Pictures in the entries below are to be left out; otherwise, reproduce exactly the lines from the first through the line containing "Similarly, [you can".
%%
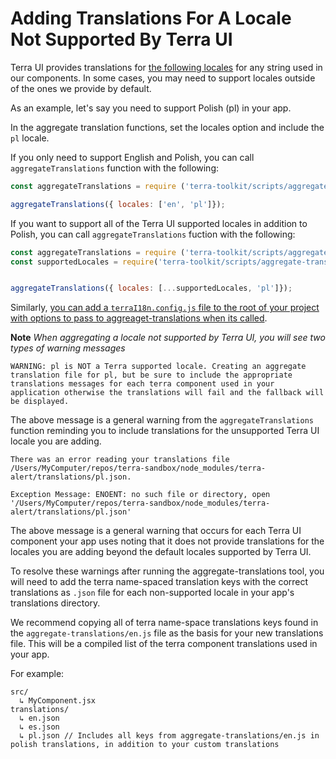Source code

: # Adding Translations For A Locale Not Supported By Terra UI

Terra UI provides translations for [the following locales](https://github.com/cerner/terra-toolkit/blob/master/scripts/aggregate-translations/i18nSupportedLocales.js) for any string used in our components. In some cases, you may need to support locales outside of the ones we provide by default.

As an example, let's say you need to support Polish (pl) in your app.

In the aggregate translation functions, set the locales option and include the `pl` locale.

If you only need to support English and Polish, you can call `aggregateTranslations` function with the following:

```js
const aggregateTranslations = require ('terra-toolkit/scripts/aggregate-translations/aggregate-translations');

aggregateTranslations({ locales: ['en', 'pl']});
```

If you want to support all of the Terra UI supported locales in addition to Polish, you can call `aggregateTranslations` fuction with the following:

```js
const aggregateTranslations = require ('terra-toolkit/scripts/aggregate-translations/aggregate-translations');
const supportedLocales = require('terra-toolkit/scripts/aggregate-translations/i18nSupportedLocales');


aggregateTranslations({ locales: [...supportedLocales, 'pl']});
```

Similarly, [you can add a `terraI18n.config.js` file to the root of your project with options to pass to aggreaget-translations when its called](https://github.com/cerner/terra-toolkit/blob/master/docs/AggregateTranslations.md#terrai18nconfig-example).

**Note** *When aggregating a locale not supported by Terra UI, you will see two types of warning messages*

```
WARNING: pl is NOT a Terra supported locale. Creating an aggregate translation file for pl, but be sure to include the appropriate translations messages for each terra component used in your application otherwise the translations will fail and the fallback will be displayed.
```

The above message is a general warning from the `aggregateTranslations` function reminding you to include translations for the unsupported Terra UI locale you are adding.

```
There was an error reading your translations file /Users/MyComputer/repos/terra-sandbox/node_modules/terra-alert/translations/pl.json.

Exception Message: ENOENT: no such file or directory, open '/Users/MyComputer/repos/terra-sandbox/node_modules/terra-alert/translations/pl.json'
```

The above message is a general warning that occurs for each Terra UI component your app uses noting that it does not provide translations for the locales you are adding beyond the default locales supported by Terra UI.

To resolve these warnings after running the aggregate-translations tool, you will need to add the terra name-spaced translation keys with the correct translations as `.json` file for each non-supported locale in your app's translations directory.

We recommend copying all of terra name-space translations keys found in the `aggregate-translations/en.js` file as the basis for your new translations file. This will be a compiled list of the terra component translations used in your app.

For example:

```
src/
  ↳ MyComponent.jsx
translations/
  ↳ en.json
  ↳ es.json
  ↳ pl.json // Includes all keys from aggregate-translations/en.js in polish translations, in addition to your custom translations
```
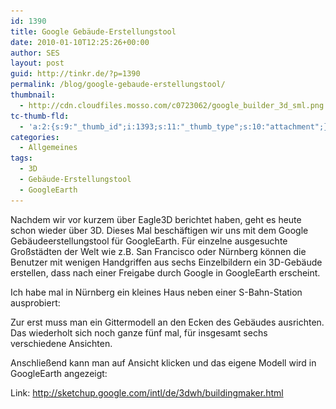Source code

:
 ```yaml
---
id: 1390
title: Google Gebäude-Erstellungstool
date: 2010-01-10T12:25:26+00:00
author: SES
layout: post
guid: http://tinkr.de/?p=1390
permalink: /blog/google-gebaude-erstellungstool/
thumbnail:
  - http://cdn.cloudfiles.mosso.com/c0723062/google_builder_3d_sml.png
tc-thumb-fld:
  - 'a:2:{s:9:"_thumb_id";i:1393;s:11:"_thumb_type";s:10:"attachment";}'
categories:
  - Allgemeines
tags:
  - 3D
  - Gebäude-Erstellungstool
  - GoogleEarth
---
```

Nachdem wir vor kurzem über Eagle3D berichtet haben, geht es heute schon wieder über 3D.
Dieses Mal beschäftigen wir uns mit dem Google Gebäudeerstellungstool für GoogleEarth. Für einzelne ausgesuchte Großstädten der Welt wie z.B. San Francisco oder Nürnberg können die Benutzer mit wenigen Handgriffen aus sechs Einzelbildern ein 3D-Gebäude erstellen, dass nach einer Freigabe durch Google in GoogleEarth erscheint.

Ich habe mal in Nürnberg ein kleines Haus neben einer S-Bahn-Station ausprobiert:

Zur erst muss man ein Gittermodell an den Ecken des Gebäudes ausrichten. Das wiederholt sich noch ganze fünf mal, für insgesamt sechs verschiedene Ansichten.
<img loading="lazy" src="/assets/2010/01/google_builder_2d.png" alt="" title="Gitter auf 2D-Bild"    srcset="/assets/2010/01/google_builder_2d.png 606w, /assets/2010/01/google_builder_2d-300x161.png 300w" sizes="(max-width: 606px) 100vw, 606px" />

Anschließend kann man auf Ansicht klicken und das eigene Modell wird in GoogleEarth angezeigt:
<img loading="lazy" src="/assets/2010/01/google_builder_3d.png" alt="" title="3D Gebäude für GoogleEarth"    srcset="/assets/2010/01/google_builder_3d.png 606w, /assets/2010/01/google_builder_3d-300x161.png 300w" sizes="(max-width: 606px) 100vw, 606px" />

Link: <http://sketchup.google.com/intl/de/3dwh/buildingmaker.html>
%%
ANSWER SPACE =>
Source code

: # Adding Translations For A Locale Not Supported By Terra UI

Terra UI provides translations for [the following locales](https://github.com/cerner/terra-toolkit/blob/master/scripts/aggregate-translations/i18nSupportedLocales.js) for any string used in our components. In some cases, you may need to support locales outside of the ones we provide by default.

As an example, let's say you need to support Polish (pl) in your app.

In the aggregate translation functions, set the locales option and include the `pl` locale.

If you only need to support English and Polish, you can call `aggregateTranslations` function with the following:

```js
const aggregateTranslations = require ('terra-toolkit/scripts/aggregate-translations/aggregate-translations');

aggregateTranslations({ locales: ['en', 'pl']});
```

If you want to support all of the Terra UI supported locales in addition to Polish, you can call `aggregateTranslations` fuction with the following:

```js
const aggregateTranslations = require ('terra-toolkit/scripts/aggregate-translations/aggregate-translations');
const supportedLocales = require('terra-toolkit/scripts/aggregate-translations/i18nSupportedLocales');


aggregateTranslations({ locales: [...supportedLocales, 'pl']});
```

Similarly, [you can add a `terraI18n.config.js` file to the root of your project with options to pass to aggreaget-translations when its called](https://github.com/cerner/terra-toolkit/blob/master/docs/AggregateTranslations.md#terrai18nconfig-example).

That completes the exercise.